Find the mean gdpPercap of each region for each year

A. region_perCap <- gap %>% group_by(year) %>% summarize(mean_perCap =mean(gdpPercap))
B. region_perCap <- gap %>% summarize(region, year, mean_perCap =mean(gdpPercap))
C. region_perCap <- gap %>% group_by(region, year) %>% summarize(mean_perCap =mean(gdpPercap))
D. region_perCap <- gap %>% group_by(region) %>% summarize(mean_perCap =mean(gdpPercap))

Problem 32

Now plot the mean gdpPercap per year of each region, fill color by region.

A.gap %>% group_by(region) %>% summarize(mean_perCap =mean(gdpPercap)) %>% ggplot(mapping = aes(x = mean_perCap, y = region, fill = region)) + geom_boxplot()
B. gap %>% group_by(region, year) %>% summarize(mean_perCap =mean(gdpPercap)) %>% ggplot(mapping = aes(x = region, y = mean_perCap, fill = region)) + geom_boxplot()
C. gap %>% group_by(region, year) %>% summarize(mean_perCap =(gdpPercap)) %>% ggplot(mapping = aes(x = mean_perCap, y = region, fill = region)) + geom_boxplot()
D. gap %>% group_by(region, year) %>% summarize(mean_perCap =mean(gdpPercap)) %>% ggplot(mapping = aes(x = mean_perCap, y = region, fill = region)) + geom_boxplot()

Problem 33

What is the mean dep_delay of flights leaving NYC in 2013? (write the code to find the answer)

A. 12.63904
B. 12.54918
C. 12.54997
D. 12.63907

Problem 34

Create a data frame showing only American Airlines flights that were delayed. (no on-time flights or early arrivals!)
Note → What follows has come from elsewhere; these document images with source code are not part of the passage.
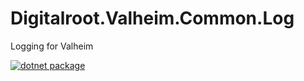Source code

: # Digitalroot.Valheim.Common.Log
Logging for Valheim

[![dotnet package](https://github.com/Digitalroot-Valheim/Digitalroot.Valheim.Common.Log/actions/workflows/publish.yml/badge.svg)](https://github.com/Digitalroot-Valheim/Digitalroot.Valheim.Common.Log/actions/workflows/publish.yml)
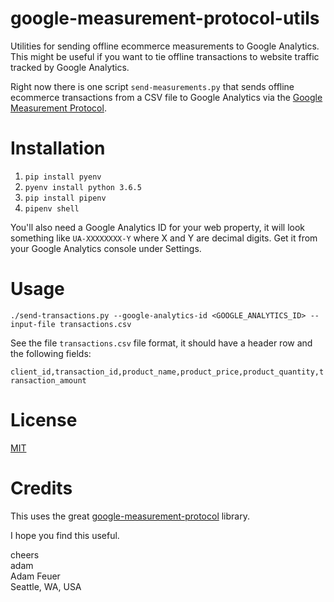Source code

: # google-measurement-protocol-utils

Utilities for sending offline ecommerce measurements to Google Analytics. This might be useful
if you want to tie offline transactions to website traffic tracked by Google Analytics.

Right now there is one script `send-measurements.py` that sends offline ecommerce transactions from a CSV file to Google Analytics via the 
[Google Measurement Protocol](https://developers.google.com/analytics/devguides/collection/protocol/v1/).

# Installation

1. `pip install pyenv`
1. `pyenv install python 3.6.5`
1. `pip install pipenv`
1. `pipenv shell` 

You'll also need a Google Analytics ID for your web property, it will look something like `UA-XXXXXXXX-Y` 
where X and Y are decimal digits. Get it from your Google Analytics console under Settings.

# Usage

`./send-transactions.py --google-analytics-id <GOOGLE_ANALYTICS_ID> --input-file transactions.csv`

See the file `transactions.csv` file format, it should have a header row and the following fields:

`client_id,transaction_id,product_name,product_price,product_quantity,transaction_amount`


# License

[MIT](https://opensource.org/licenses/MIT)

# Credits

This uses the great [google-measurement-protocol](https://github.com/mirumee/google-measurement-protocol) library.

I hope you find this useful.

cheers  
adam  
Adam Feuer  
Seattle, WA, USA  


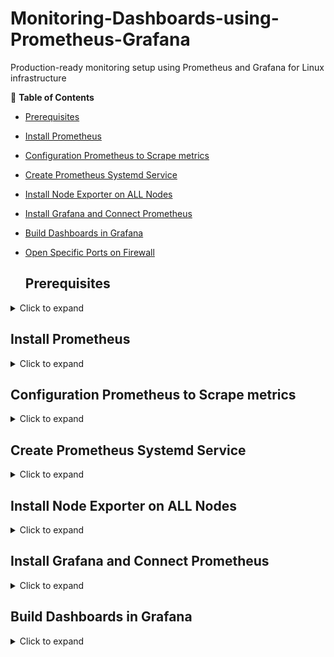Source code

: # Monitoring-Dashboards-using-Prometheus-Grafana
Production-ready monitoring setup using Prometheus and Grafana for Linux infrastructure

📑 **Table of Contents**
- [Prerequisites](#prerequisites)
- [Install Prometheus](#install-prometheus)
- [Configuration Prometheus to Scrape metrics](#configuration-prometheus-to-scrape-metrics)
- [Create Prometheus Systemd Service](#create-prometheus-systemd-service)
- [Install Node Exporter on ALL Nodes](#disable-unnecessary-services)
- [Install Grafana and Connect Prometheus](#install-grafana-and-connect-prometheus)
- [Build Dashboards in Grafana](#build-dashboards-in-grafana)
- [Open Specific Ports on Firewall](#open-sepecific-ports-on-firewall)

  ## Prerequisites
  
<details> <summary>Click to expand</summary>

- Linux-based Monitoring Server (RHEL/CentOS/AlmaLinux)
- Root access or sudo privileges
- Network access to all nodes (port 9100 open)
- DNS configured or IP addresses noted

</details>

## Install Prometheus

<details> <summary>Click to expand</summary>
  
**1.1 Create Prometheus User**
  
sudo useradd --no-create-home --shell /bin/false prometheus

**1.2 Create Necessary Directories**

sudo mkdir /etc/prometheus /var/lib/prometheus

**1.3 Download Prometheus**

cd /tmp
curl -LO https://github.com/prometheus/prometheus/releases/download/v2.52.0/prometheus-2.52.0.linux-amd64.tar.gz
tar -xvf prometheus-2.52.0.linux-amd64.tar.gz
cd prometheus-2.52.0.linux-amd64

**1.4 Move Binaries**

sudo cp prometheus promtool /usr/local/bin/
sudo chmod +x /usr/local/bin/prometheus /usr/local/bin/promtool

**1.5 Move Configuration Files**

sudo cp -r consoles/ console_libraries/ /etc/prometheus/
sudo cp prometheus.yml /etc/prometheus/

**1.6 Set Ownership**

sudo chown -R prometheus:prometheus /etc/prometheus /var/lib/prometheus

</details>

## Configuration Prometheus to Scrape metrics

<details> <summary>Click to expand</summary>

Edit /etc/prometheus/prometheus.yml

global:
  scrape_interval: 15s

scrape_configs:
  - job_name: 'prometheus'
    static_configs:
      - targets: ['localhost:9090']

  - job_name: 'nodes'
    static_configs:
      - targets:
          - node001.example.com:9100
          - node002.example.com:9100
          - node003.example.com:9100
          ** ... add all server nodes here**

Make sure Node Exporter is running on all nodes.
</details>


## Create Prometheus Systemd Service

<details> <summary>Click to expand</summary>

**Create systemd service file**

**Create /etc/systemd/system/prometheus.service**

[Unit]
Description=Prometheus
Wants=network-online.target
After=network-online.target

[Service]
User=prometheus
Group=prometheus
Type=simple
ExecStart=/usr/local/bin/prometheus \
  --config.file=/etc/prometheus/prometheus.yml \
  --storage.tsdb.path=/var/lib/prometheus/ \
  --web.console.templates=/etc/prometheus/consoles \
  --web.console.libraries=/etc/prometheus/console_libraries

[Install]
WantedBy=multi-user.target

**Reload & Start Service**

sudo systemctl daemon-reexec
sudo systemctl daemon-reload
sudo systemctl enable --now prometheus

**Verify**
- http://IP_address_of_server:9090
- http://FQDN_of_server:9090

</details>

## Install Node Exporter on ALL Nodes

<details> <summary>Click to expand</summary>

**Download Node Exporter**

cd /tmp
curl -LO https://github.com/prometheus/node_exporter/releases/download/v1.8.1/node_exporter-1.8.1.linux-amd64.tar.gz
tar -xvf node_exporter-1.8.1.linux-amd64.tar.gz
cd node_exporter-1.8.1.linux-amd64
sudo cp node_exporter /usr/local/bin/
sudo useradd --no-create-home --shell /bin/false node_exporter

**Create systemd service**

- Create /etc/systemd/system/node_exporter.service

[Unit]
Description=Node Exporter
After=network.target

[Service]
User=node_exporter
ExecStart=/usr/local/bin/node_exporter

[Install]
WantedBy=default.target

**Start Node Exporter**

sudo systemctl daemon-reload
sudo systemctl enable --now node_exporter

**Verify**

curl http://node001.example.com:9100/metrics

</details>

## Install Grafana and Connect Prometheus

<details> <summary>Click to expand</summary>

**Add Grafana Repo**

sudo tee /etc/yum.repos.d/grafana.repo <<EOF
[grafana]
name=Grafana OSS
baseurl=https://packages.grafana.com/oss/rpm
repo_gpgcheck=1
enabled=1
gpgcheck=1
gpgkey=https://packages.grafana.com/gpg.key
EOF

**Install Grafana**

sudo dnf install grafana -y

**Start Grafana**

sudo systemctl enable --now grafana-server

**Access Grafana**

http://server_hostname:3000

Username: admin

Password: admin (change on first login)

</details>

## Build Dashboards in Grafana

<details> <summary>Click to expand</summary>

- Add Prometheus as a data source.

- Import dashboard templates (e.g., Node Exporter Full - ID 1860)

- Create custom dashboards for: CPU, Memory, Disk

- Alerts on thresholds

- Heatmaps or table views of all nodes

  </details>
A. AA_delayed <- flights %>% filter(carrier == "AA", dep_delay > 2)
B. AA_delayed <- flights %>% filter(carrier == "AA", dep_delay > 0)
C. AA_delayed <- flights %>% filter(carrier == "AA", dep_delay > -1)
D. AA_delayed <- flights %>% filter(carrier == "AA", dep_delay < 0)

Problem 35

When presented with a dataset, what are the first couple things you should do?

A. Specify the variables
B. Identify the observation unit
C. Give the types of variables you are presented with
D. All of the above.

Problem 36

How can piping be more beneficial instead of using the other way of doing things as you saw throughout this chapter?
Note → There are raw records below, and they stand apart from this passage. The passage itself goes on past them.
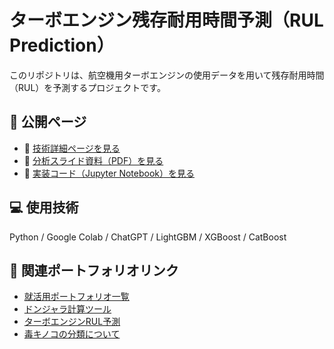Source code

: # ターボエンジン残存耐用時間予測（RUL Prediction）

このリポジトリは、航空機用ターボエンジンの使用データを用いて残存耐用時間（RUL）を予測するプロジェクトです。

## 🔗 公開ページ
- 📘 [技術詳細ページを見る](https://s-nakamura333.github.io/RUL-prediction/)
- 📄 [分析スライド資料（PDF）を見る](https://github.com/s-nakamura333/RUL-prediction/blob/main/docs/RUL_summary.pdf)
- 🧪 [実装コード（Jupyter Notebook）を見る](https://github.com/s-nakamura333/RUL-prediction/blob/main/RUL_P_20250123.ipynb)


## 💻 使用技術
Python / Google Colab / ChatGPT / LightGBM / XGBoost / CatBoost

<h2>📎 関連ポートフォリオリンク</h2>
<ul>
  <li><a href="https://github.com/s-nakamura333/sn-portfolio-site" target="_blank">就活用ポートフォリオ一覧</a></li>
  <li><a href="https://github.com/s-nakamura333/donjara" target="_blank">ドンジャラ計算ツール</a></li>
  <li><a href="https://github.com/s-nakamura333/RUL-prediction" target="_blank">ターボエンジンRUL予測</a></li>
  <li><a href="https://github.com/s-nakamura333/kinoko" target="_blank">毒キノコの分類について</a></li>
</ul>

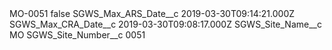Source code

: <?xml version="1.0" encoding="UTF-8"?>
<CustomMetadata xmlns="http://soap.sforce.com/2006/04/metadata" xmlns:xsi="http://www.w3.org/2001/XMLSchema-instance" xmlns:xsd="http://www.w3.org/2001/XMLSchema">
    <label>MO-0051</label>
    <protected>false</protected>
    <values>
        <field>SGWS_Max_ARS_Date__c</field>
        <value xsi:type="xsd:dateTime">2019-03-30T09:14:21.000Z</value>
    </values>
    <values>
        <field>SGWS_Max_CRA_Date__c</field>
        <value xsi:type="xsd:dateTime">2019-03-30T09:08:17.000Z</value>
    </values>
    <values>
        <field>SGWS_Site_Name__c</field>
        <value xsi:type="xsd:string">MO</value>
    </values>
    <values>
        <field>SGWS_Site_Number__c</field>
        <value xsi:type="xsd:string">0051</value>
    </values>
</CustomMetadata>
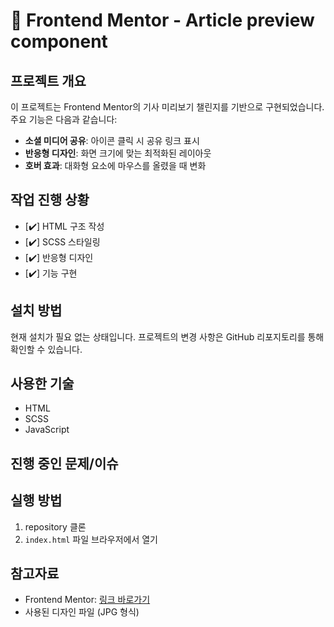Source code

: # 🚀 Frontend Mentor - Article preview component

## 프로젝트 개요

이 프로젝트는 Frontend Mentor의 기사 미리보기 챌린지를 기반으로 구현되었습니다. 주요 기능은 다음과 같습니다:

- **소셜 미디어 공유**: 아이콘 클릭 시 공유 링크 표시
- **반응형 디자인**: 화면 크기에 맞는 최적화된 레이아웃
- **호버 효과**: 대화형 요소에 마우스를 올렸을 때 변화

## 작업 진행 상황

- [✔️] HTML 구조 작성
- [✔️] SCSS 스타일링
- [✔️] 반응형 디자인
- [✔️] 기능 구현

## 설치 방법

현재 설치가 필요 없는 상태입니다. 프로젝트의 변경 사항은 GitHub 리포지토리를 통해 확인할 수 있습니다.

## 사용한 기술

- HTML
- SCSS
- JavaScript

## 진행 중인 문제/이슈

## 실행 방법

1. repository 클론
2. `index.html` 파일 브라우저에서 열기

## 참고자료

- Frontend Mentor: [링크 바로가기](https://www.frontendmentor.io)
- 사용된 디자인 파일 (JPG 형식)
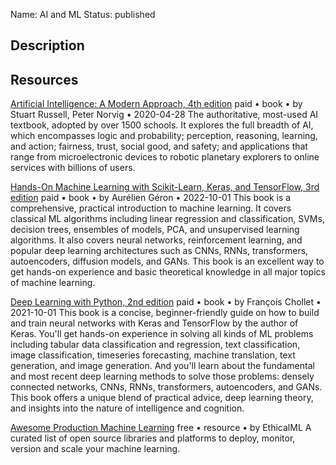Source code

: Name: AI and ML
Status: published

## Description

## Resources

[Artificial Intelligence: A Modern Approach, 4th edition](http://aima.cs.berkeley.edu/global-index.html)
paid • book • by Stuart Russell, Peter Norvig • 2020-04-28
The authoritative, most-used AI textbook, adopted by over 1500 schools. It explores the full breadth of AI, which encompasses logic and probability; perception, reasoning, learning, and action; fairness, trust, social good, and safety; and applications that range from microelectronic devices to robotic planetary explorers to online services with billions of users.

[Hands-On Machine Learning with Scikit-Learn, Keras, and TensorFlow, 3rd edition](https://www.oreilly.com/library/view/hands-on-machine-learning/9781098125967/)
paid • book • by Aurélien Géron • 2022-10-01
This book is a comprehensive, practical introduction to machine learning. It covers classical ML algorithms including linear regression and classification, SVMs, decision trees, ensembles of models, PCA, and unsupervised learning algorithms. It also covers neural networks, reinforcement learning, and popular deep learning architectures such as CNNs, RNNs, transformers, autoencoders, diffusion models, and GANs. This book is an excellent way to get hands-on experience and basic theoretical knowledge in all major topics of machine learning.

[Deep Learning with Python, 2nd edition](https://www.manning.com/books/deep-learning-with-python-second-edition)
paid • book • by François Chollet • 2021-10-01
This book is a concise, beginner-friendly guide on how to build and train neural networks with Keras and TensorFlow by the author of Keras. You'll get hands-on experience in solving all kinds of ML problems including tabular data classification and regression, text classification, image classification, timeseries forecasting, machine translation, text generation, and image generation. And you'll learn about the fundamental and most recent deep learning methods to solve those problems: densely connected networks, CNNs, RNNs, transformers, autoencoders, and GANs. This book offers a unique blend of practical advice, deep learning theory, and insights into the nature of intelligence and cognition.

[Awesome Production Machine Learning](https://github.com/EthicalML/awesome-production-machine-learning)
free • resource • by EthicalML
A curated list of open source libraries and platforms to deploy, monitor, version and scale your machine learning.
A. Saves you from confusing parentheses!
B. Emphasizes the sequential breaking down of tasks.
C. Makes it more readable.
D. All of the above.
E. None of the above.

Problem 37

What can be done when missing values from a data set need to be excluded from analysis?

A. narm = TRUE
B. na.rm = TRUE
C. na.rm = FALSE
D. na = TRUE

Problem 38

If you wanted to remove the dem_rank variable from the gap data set, which verb/function would be most important to utilize?

A. select()
B. arrange()
C. filter()
D. mutate()

Problem 39

What are critical functions you would need in order to find:

the mean for dem_rank in the year 1952 in the gap data frame?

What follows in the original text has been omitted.